Los priístas, desde 2000, no han hecho otra cosa que negociar y renegociar reacomodos en las esferas de poder. Sus gobernadores fueron los primeros beneficiarios, pero su nuevo poder los fue haciendo crecientemente autónomos y autosuficientes, al grado de que ahora ellos se alían con quien mejor les parece y, a veces, en contra de su misma dirigencia nacional. De tal suerte que el viejo partido, lejos de mantener su antigua cohesión, se ha venido debilitando como fuerza nacional y hoy aparece sólo como una confederación de poderes feudales, a los que los gobiernos panistas, por su lado, alimentan muy convenientemente.
Aun cuando han sido mayoría en las cámaras del Congreso, los priístas, desde 2000, sólo han sido comparsas en el ejercicio del poder de la derecha que hoy tiene su emblema en el PAN. Los panistas se han vuelto más reaccionarios y conservadores y los priístas, para no perder totalmente el poder, se han convertido en desvergonzados derechistas que ya ni de lejos se identifican con sus antiguos idearios. Están en retirada y sus posibles triunfos electorales son meros espejismos que han llamado a los panistas a apretarles las tuercas, posiblemente, para que no se crean tanto. Los panistas saben que en los más recientes debates nacionales los priístas no han sido tan solidarios como se esperaba y, desde el poder, les están advirtiendo que ahora son sólo oposición.

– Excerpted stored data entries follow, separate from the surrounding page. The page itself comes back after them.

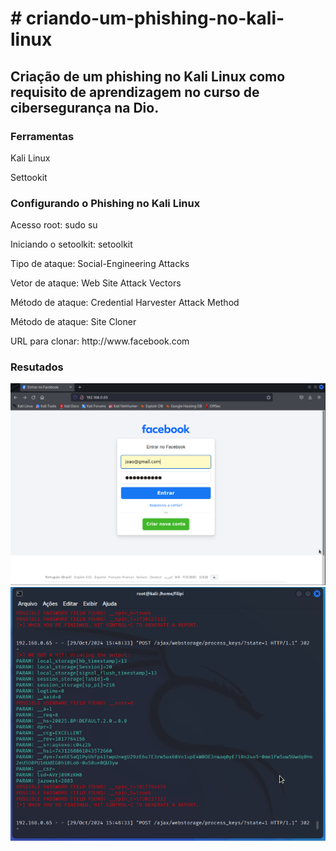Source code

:<h1># criando-um-phishing-no-kali-linux</h1>
<h2>Criação de um phishing no Kali Linux como requisito de aprendizagem no curso de cibersegurança na Dio.</h2>
<h3>Ferramentas</h3>
<p>Kali Linux</p>
<p>Settookit</p>
<h3>Configurando o Phishing no Kali Linux</h3>
<p>Acesso root: sudo su</p>
<p>Iniciando o setoolkit: setoolkit</p>
<p>Tipo de ataque: Social-Engineering Attacks</p>
<p>Vetor de ataque: Web Site Attack Vectors</p>
<p>Método de ataque: Credential Harvester Attack Method </p>
<p>Método de ataque: Site Cloner</p>
<p>URL para clonar: http://www.facebook.com</p>
<h3>Resutados</h3>
<img src="https://github.com/lipenspereira39/criando-um-phishing-no-kali-linux/blob/main/Screenshot_2024-10-29_15_42_01.png" alt="Phishing do Facebook">
<img src="https://github.com/lipenspereira39/criando-um-phishing-no-kali-linux/blob/main/Captura%20de%20tela_2024-10-29_16-13-23.png" alt="Uso do Setoolkit">
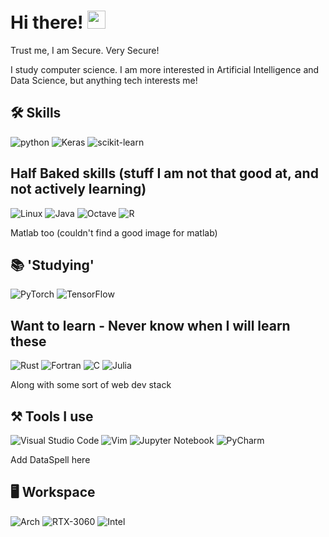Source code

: # Hi there! <img src="https://media.giphy.com/media/hvRJCLFzcasrR4ia7z/giphy.gif" width="29px">

Trust me, I am Secure. Very Secure!

I study computer science. I am more interested in Artificial Intelligence and Data Science, but anything tech interests me!

## 🛠️ Skills

![python](https://img.shields.io/badge/Python-3776AB?style=for-the-badge&logo=python&logoColor=white)
![Keras](https://img.shields.io/badge/Keras-%23D00000.svg?style=for-the-badge&logo=Keras&logoColor=white)
![scikit-learn](https://img.shields.io/badge/scikit--learn-%23F7931E.svg?style=for-the-badge&logo=scikit-learn&logoColor=white)

## Half Baked skills (stuff I am not that good at, and not actively learning)
![Linux](https://img.shields.io/badge/Linux-FCC624?style=for-the-badge&logo=linux&logoColor=black)
![Java](https://img.shields.io/badge/java-%23ED8B00.svg?style=for-the-badge&logo=java&logoColor=white)
![Octave](https://img.shields.io/badge/OCTAVE-darkblue?style=for-the-badge&logo=octave&logoColor=fcd683)
![R](https://img.shields.io/badge/r-%23276DC3.svg?style=for-the-badge&logo=r&logoColor=white)

Matlab too (couldn't find a good image for matlab)


## 📚 'Studying'
![PyTorch](https://img.shields.io/badge/PyTorch-%23EE4C2C.svg?style=for-the-badge&logo=PyTorch&logoColor=white)
![TensorFlow](https://img.shields.io/badge/TensorFlow-%23FF6F00.svg?style=for-the-badge&logo=TensorFlow&logoColor=white)

## Want to learn - Never know when I will learn these
![Rust](https://img.shields.io/badge/rust-%23000000.svg?style=for-the-badge&logo=rust&logoColor=white)
![Fortran](https://img.shields.io/badge/Fortran-%23734F96.svg?style=for-the-badge&logo=fortran&logoColor=white)
![C](https://img.shields.io/badge/c-%2300599C.svg?style=for-the-badge&logo=c&logoColor=white)
![Julia](https://img.shields.io/badge/-Julia-9558B2?style=for-the-badge&logo=julia&logoColor=white)


Along with some sort of web dev stack

## ⚒️ Tools I use
![Visual Studio Code](https://img.shields.io/badge/Visual%20Studio%20Code-0078d7.svg?style=for-the-badge&logo=visual-studio-code&logoColor=white)
![Vim](https://img.shields.io/badge/VIM-%2311AB00.svg?style=for-the-badge&logo=vim&logoColor=white)
![Jupyter Notebook](https://img.shields.io/badge/jupyter-%23FA0F00.svg?style=for-the-badge&logo=jupyter&logoColor=white)
![PyCharm](https://img.shields.io/badge/pycharm-143?style=for-the-badge&logo=pycharm&logoColor=black&color=black&labelColor=green)

Add DataSpell here

## 🖥️ Workspace
![Arch](https://img.shields.io/badge/Arch%20Linux-1793D1?logo=arch-linux&logoColor=fff&style=for-the-badge)
![RTX-3060](https://img.shields.io/badge/NVIDIA-RTX_3060-76B900?style=for-the-badge&logo=nvidia&logoColor=white)
![Intel](https://img.shields.io/badge/Intel-Core_i7_11800H-0071C5?style=for-the-badge&logo=intel&logoColor=white)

Casi no tienen importancia los pleitos que hoy se dan entre ambos aliados. Los panistas tal vez saben que los priístas, por mucho que se digan ofendidos, volverán al redil y seguirán comportándose como lo que ahora son, unos derechistas que no tienen ya para dónde hacerse. Los priístas se engallaron con las encuestas electorales. Los panistas les están diciendo que tienen una alianza a la que deben fidelidad y, además, que ellos son los que hoy tienen el poder del Estado nacional y que, además, pueden muy bien maicear a sus gobernadores y hacerlos coincidir con el poder de la derecha. Admitir, como lo hizo Beltrones, que les están haciendo lo que le hicieron a López Obrador en 2006, es una confesión de su contubernio en la gran intriga de ese año y en el fraude en el que naufragó nuestra endeble democracia. Si no han aprendido a gobernar, los panistas hoy saben para qué sirve el poder del Estado.